═════ Record excerpts ═════

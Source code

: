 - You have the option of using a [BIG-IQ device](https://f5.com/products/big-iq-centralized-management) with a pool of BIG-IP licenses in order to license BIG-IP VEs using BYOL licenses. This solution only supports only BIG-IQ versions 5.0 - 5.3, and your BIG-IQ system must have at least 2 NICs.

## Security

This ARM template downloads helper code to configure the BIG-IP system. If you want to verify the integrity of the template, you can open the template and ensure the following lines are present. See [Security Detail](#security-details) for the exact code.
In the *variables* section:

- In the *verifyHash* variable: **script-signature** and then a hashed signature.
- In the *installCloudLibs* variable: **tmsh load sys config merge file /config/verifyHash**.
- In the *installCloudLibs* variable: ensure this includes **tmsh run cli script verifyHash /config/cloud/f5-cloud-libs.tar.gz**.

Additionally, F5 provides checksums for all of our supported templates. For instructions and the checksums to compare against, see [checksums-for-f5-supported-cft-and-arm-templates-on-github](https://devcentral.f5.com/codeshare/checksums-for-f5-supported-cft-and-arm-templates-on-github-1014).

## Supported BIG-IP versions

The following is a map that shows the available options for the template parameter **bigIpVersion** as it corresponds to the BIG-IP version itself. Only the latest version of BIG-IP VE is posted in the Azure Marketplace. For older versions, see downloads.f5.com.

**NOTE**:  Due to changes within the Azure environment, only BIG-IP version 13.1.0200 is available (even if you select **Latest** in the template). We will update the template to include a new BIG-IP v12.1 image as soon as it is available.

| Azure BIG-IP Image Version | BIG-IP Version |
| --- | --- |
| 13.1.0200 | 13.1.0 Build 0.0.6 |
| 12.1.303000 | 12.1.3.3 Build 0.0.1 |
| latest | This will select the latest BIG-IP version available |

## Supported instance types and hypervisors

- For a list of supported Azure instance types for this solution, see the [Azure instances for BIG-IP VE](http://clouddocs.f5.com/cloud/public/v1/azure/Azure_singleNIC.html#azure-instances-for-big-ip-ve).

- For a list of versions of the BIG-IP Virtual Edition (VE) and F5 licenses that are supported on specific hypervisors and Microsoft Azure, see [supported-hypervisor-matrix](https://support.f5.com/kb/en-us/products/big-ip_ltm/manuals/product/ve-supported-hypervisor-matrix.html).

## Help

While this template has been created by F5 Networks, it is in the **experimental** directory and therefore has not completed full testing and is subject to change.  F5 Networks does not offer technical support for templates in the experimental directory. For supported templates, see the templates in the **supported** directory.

═════
═════ Record excerpts ═════

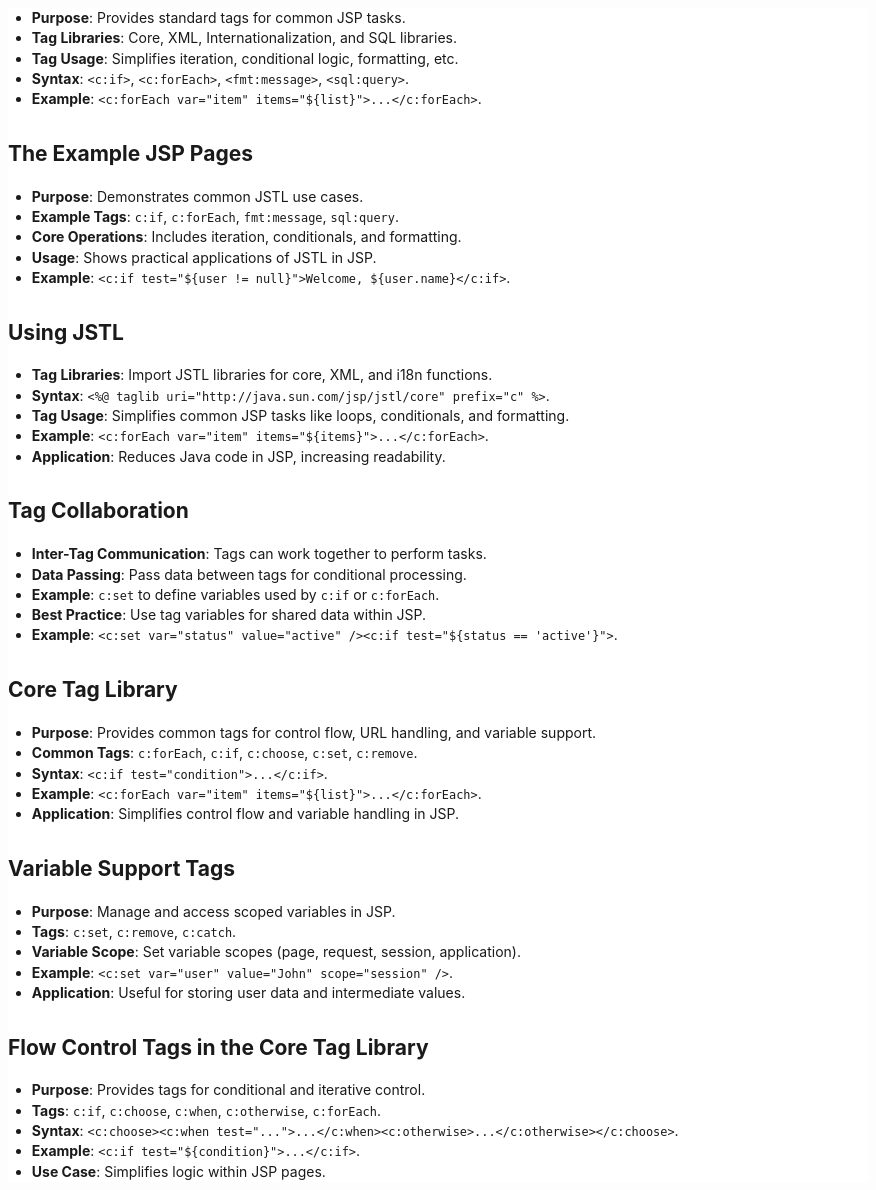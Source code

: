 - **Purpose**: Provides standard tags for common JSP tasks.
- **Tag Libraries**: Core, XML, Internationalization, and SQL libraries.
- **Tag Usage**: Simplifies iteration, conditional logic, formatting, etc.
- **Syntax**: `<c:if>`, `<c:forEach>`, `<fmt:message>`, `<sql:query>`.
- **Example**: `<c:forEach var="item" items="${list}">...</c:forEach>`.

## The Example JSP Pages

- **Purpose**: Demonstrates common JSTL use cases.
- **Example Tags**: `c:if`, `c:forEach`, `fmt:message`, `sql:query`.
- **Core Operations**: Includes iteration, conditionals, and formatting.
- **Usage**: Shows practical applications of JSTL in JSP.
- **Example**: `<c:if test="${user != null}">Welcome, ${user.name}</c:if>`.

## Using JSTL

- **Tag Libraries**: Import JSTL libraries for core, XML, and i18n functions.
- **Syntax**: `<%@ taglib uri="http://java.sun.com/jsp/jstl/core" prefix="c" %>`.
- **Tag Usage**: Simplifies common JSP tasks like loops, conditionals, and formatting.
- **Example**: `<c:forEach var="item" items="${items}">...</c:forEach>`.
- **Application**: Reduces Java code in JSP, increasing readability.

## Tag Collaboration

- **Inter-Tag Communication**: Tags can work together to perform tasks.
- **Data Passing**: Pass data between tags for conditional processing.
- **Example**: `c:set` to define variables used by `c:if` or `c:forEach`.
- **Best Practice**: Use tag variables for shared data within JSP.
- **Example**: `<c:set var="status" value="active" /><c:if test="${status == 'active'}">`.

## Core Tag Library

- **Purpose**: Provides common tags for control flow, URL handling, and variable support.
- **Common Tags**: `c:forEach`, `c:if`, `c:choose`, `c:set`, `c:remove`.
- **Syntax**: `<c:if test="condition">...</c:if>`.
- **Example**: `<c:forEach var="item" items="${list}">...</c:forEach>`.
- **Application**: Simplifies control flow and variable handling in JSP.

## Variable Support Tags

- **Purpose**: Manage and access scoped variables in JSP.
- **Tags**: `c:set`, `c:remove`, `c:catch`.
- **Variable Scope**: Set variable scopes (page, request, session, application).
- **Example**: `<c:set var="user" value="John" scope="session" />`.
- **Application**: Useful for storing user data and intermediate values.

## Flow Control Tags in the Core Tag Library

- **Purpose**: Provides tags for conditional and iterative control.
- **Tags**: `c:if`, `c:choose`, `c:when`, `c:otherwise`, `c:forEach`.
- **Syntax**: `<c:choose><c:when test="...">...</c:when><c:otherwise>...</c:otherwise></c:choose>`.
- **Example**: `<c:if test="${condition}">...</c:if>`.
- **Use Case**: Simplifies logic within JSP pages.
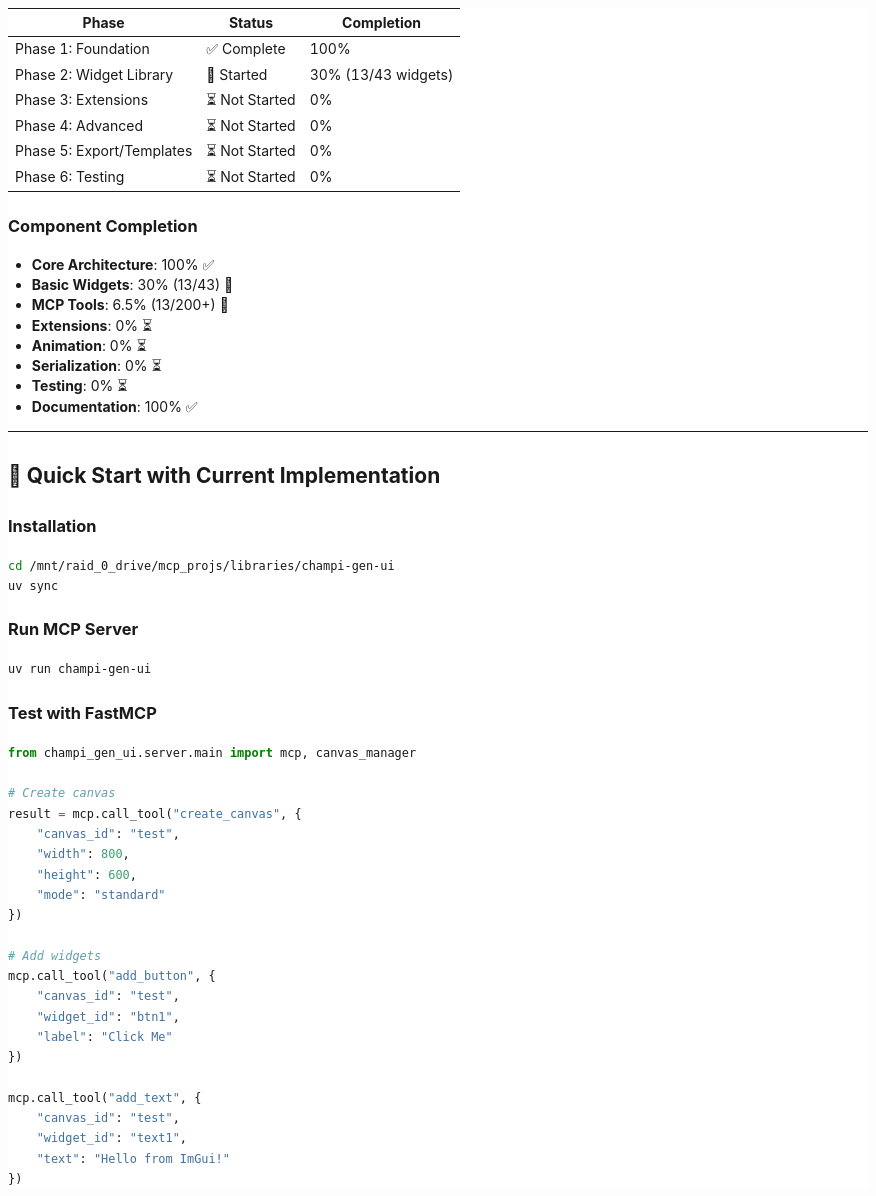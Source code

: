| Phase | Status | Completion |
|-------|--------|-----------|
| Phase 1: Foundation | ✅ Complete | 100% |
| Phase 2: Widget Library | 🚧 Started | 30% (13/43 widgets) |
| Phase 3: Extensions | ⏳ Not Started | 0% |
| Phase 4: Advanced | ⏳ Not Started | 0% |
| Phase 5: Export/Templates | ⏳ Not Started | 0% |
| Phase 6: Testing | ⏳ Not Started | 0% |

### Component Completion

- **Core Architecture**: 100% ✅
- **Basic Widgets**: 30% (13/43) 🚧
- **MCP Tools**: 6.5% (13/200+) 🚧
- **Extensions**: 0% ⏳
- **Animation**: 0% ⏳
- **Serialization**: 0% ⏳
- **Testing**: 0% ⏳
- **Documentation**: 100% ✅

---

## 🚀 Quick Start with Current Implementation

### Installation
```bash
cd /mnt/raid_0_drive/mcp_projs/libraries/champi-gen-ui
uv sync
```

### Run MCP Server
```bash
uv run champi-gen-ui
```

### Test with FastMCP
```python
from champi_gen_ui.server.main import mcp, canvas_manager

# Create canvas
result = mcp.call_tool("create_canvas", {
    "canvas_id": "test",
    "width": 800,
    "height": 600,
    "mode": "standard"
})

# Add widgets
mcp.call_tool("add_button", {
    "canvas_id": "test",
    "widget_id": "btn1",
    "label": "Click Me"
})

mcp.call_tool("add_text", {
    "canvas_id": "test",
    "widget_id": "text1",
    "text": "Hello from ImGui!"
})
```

═════

◆ **Problem requirements**: What this exercise asks for is every line of the data above with the word "Simplifies".

◆ **Response area**:
- **Tag Usage**: Simplifies iteration, conditional logic, formatting, etc.
- **Tag Usage**: Simplifies common JSP tasks like loops, conditionals, and formatting.
- **Application**: Simplifies control flow and variable handling in JSP.
- **Use Case**: Simplifies logic within JSP pages.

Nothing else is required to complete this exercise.